Accurate prediction of hyaluronic acid concentration under temperature perturbations using near-infrared spectroscopy and deep learning

Spectrochim Acta A Mol Biomol Spectrosc. 2024 May 1:317:124396. doi: 10.1016/j.saa.2024.124396. Online ahead of print.

Abstract

Accurate prediction of the concentration of a large number of hyaluronic acid (HA) samples under temperature perturbations can facilitate the rapid determination of HA's appropriate applications. Near-infrared (NIR) spectroscopy analysis combined with deep learning presents an effective solution to this challenge, with current research in this area being scarce. Initially, we introduced a novel feature fusion method based on an intersection strategy and used two-dimensional correlation spectroscopy (2DCOS) and Aquaphotomics to interpret the interaction information in HA solutions reflected by the fused features. Subsequently, we created an innovative, multi-strategy improved Walrus Optimization Algorithm (MIWaOA) for parameter optimization of the deep extreme learning machine (DELM).

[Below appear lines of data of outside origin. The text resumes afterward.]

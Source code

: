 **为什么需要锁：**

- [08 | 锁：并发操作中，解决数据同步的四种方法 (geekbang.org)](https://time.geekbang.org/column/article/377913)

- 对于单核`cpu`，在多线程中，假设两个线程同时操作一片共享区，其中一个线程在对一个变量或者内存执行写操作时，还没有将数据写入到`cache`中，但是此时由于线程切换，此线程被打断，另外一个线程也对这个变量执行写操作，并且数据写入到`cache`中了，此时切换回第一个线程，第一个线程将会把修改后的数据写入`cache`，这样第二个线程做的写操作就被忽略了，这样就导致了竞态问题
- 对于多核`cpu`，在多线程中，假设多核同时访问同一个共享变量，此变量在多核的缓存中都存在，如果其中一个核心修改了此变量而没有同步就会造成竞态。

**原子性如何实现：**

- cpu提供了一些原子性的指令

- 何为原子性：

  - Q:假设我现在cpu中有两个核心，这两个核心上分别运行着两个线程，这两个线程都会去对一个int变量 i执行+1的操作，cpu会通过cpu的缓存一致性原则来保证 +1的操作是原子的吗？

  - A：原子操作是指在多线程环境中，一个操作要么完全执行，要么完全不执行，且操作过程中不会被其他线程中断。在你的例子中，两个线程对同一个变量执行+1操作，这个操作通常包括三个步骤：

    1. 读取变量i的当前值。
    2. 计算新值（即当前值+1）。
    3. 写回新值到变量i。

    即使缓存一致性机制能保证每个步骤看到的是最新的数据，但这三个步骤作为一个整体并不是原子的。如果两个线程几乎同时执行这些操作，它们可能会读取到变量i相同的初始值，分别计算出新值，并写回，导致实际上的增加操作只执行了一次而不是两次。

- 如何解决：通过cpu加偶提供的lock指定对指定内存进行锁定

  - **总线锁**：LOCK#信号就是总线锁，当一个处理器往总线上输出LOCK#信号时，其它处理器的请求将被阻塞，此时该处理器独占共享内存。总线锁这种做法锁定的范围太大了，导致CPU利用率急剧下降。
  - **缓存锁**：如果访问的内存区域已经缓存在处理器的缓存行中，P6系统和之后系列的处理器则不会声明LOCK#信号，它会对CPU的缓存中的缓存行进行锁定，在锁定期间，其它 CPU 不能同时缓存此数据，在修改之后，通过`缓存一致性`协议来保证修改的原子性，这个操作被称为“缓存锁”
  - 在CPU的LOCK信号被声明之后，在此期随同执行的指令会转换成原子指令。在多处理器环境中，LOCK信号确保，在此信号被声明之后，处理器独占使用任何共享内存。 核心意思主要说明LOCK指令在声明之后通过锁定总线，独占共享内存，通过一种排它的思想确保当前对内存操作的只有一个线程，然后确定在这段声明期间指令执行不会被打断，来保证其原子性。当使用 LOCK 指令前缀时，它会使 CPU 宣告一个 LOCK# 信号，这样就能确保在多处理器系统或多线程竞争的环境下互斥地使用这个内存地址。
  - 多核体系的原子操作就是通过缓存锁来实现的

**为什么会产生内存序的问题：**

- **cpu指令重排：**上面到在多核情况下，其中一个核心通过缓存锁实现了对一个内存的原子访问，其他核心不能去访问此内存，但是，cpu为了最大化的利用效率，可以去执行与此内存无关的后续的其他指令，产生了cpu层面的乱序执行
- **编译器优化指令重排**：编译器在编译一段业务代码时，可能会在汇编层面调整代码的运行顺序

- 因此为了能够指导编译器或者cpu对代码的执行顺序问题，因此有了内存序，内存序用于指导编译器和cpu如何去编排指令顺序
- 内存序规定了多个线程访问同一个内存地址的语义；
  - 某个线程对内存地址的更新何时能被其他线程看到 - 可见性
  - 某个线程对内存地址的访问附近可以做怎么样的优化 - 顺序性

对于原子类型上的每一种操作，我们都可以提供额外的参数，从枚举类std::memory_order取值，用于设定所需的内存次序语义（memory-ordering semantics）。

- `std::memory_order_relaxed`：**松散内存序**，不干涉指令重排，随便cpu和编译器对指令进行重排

The final constructed MIWaOA-DELM model demonstrated superior performance compared to partial least squares (PLS), extreme learning machine (ELM), DELM, and WaOA-DELM models. The results of this study can provide a reference for the quantitative analysis of biomacromolecules in complex systems.

Keywords: Aquaphotomics; Deep extreme learning machine; Feature fusion; Near-infrared spectroscopy; Walrus optimization algorithm.